THE TASK: Give back all the data exactly as it was written.

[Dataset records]
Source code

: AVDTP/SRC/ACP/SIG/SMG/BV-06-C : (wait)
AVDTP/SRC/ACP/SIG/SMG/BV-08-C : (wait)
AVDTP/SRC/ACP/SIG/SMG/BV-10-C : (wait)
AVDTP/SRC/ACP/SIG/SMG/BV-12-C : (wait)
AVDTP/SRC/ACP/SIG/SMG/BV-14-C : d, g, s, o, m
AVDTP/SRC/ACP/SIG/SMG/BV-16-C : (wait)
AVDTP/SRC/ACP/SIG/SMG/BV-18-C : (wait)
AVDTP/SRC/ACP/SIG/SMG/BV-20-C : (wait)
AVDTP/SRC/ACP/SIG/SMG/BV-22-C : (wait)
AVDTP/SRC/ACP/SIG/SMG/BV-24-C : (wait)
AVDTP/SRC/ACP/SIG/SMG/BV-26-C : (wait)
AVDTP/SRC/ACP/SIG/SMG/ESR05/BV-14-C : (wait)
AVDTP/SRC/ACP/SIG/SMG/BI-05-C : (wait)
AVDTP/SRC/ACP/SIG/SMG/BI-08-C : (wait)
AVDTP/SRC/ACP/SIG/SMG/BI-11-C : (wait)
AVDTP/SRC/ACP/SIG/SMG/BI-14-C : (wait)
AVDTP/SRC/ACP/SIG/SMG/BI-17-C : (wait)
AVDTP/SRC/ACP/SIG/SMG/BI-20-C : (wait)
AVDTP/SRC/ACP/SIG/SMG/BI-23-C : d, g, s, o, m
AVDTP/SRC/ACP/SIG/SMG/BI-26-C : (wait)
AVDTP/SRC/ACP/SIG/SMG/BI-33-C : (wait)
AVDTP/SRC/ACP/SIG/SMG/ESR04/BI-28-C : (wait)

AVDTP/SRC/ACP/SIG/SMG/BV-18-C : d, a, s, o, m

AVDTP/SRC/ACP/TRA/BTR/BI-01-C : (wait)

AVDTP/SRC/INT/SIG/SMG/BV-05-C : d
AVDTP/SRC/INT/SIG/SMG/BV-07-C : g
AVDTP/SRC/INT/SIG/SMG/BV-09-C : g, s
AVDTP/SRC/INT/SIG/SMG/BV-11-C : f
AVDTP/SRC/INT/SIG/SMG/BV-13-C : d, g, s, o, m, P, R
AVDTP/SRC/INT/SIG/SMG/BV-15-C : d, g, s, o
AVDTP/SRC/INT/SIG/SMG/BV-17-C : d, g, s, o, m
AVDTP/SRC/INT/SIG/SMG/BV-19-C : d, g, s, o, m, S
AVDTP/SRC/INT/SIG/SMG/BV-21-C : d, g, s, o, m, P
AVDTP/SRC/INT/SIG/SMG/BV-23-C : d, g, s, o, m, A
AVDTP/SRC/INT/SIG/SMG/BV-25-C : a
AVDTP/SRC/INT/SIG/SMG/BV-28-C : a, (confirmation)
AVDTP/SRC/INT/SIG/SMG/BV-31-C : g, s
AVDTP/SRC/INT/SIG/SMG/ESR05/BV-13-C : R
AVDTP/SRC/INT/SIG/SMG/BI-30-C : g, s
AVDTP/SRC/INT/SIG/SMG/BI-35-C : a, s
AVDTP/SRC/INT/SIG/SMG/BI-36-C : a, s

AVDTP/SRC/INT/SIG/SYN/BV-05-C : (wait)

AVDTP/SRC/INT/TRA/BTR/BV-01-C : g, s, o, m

SOLUTION BELOW:
Source code

: AVDTP/SRC/ACP/SIG/SMG/BV-06-C : (wait)
AVDTP/SRC/ACP/SIG/SMG/BV-08-C : (wait)
AVDTP/SRC/ACP/SIG/SMG/BV-10-C : (wait)
AVDTP/SRC/ACP/SIG/SMG/BV-12-C : (wait)
AVDTP/SRC/ACP/SIG/SMG/BV-14-C : d, g, s, o, m
AVDTP/SRC/ACP/SIG/SMG/BV-16-C : (wait)
AVDTP/SRC/ACP/SIG/SMG/BV-18-C : (wait)
AVDTP/SRC/ACP/SIG/SMG/BV-20-C : (wait)
AVDTP/SRC/ACP/SIG/SMG/BV-22-C : (wait)
AVDTP/SRC/ACP/SIG/SMG/BV-24-C : (wait)
AVDTP/SRC/ACP/SIG/SMG/BV-26-C : (wait)
AVDTP/SRC/ACP/SIG/SMG/ESR05/BV-14-C : (wait)
AVDTP/SRC/ACP/SIG/SMG/BI-05-C : (wait)
AVDTP/SRC/ACP/SIG/SMG/BI-08-C : (wait)
AVDTP/SRC/ACP/SIG/SMG/BI-11-C : (wait)
AVDTP/SRC/ACP/SIG/SMG/BI-14-C : (wait)
AVDTP/SRC/ACP/SIG/SMG/BI-17-C : (wait)
AVDTP/SRC/ACP/SIG/SMG/BI-20-C : (wait)
AVDTP/SRC/ACP/SIG/SMG/BI-23-C : d, g, s, o, m
AVDTP/SRC/ACP/SIG/SMG/BI-26-C : (wait)
AVDTP/SRC/ACP/SIG/SMG/BI-33-C : (wait)
AVDTP/SRC/ACP/SIG/SMG/ESR04/BI-28-C : (wait)

AVDTP/SRC/ACP/SIG/SMG/BV-18-C : d, a, s, o, m

AVDTP/SRC/ACP/TRA/BTR/BI-01-C : (wait)

AVDTP/SRC/INT/SIG/SMG/BV-05-C : d
AVDTP/SRC/INT/SIG/SMG/BV-07-C : g
AVDTP/SRC/INT/SIG/SMG/BV-09-C : g, s
AVDTP/SRC/INT/SIG/SMG/BV-11-C : f
AVDTP/SRC/INT/SIG/SMG/BV-13-C : d, g, s, o, m, P, R
AVDTP/SRC/INT/SIG/SMG/BV-15-C : d, g, s, o
AVDTP/SRC/INT/SIG/SMG/BV-17-C : d, g, s, o, m
AVDTP/SRC/INT/SIG/SMG/BV-19-C : d, g, s, o, m, S
AVDTP/SRC/INT/SIG/SMG/BV-21-C : d, g, s, o, m, P
AVDTP/SRC/INT/SIG/SMG/BV-23-C : d, g, s, o, m, A
AVDTP/SRC/INT/SIG/SMG/BV-25-C : a
AVDTP/SRC/INT/SIG/SMG/BV-28-C : a, (confirmation)
AVDTP/SRC/INT/SIG/SMG/BV-31-C : g, s
AVDTP/SRC/INT/SIG/SMG/ESR05/BV-13-C : R
AVDTP/SRC/INT/SIG/SMG/BI-30-C : g, s
AVDTP/SRC/INT/SIG/SMG/BI-35-C : a, s
AVDTP/SRC/INT/SIG/SMG/BI-36-C : a, s

AVDTP/SRC/INT/SIG/SYN/BV-05-C : (wait)

AVDTP/SRC/INT/TRA/BTR/BV-01-C : g, s, o, m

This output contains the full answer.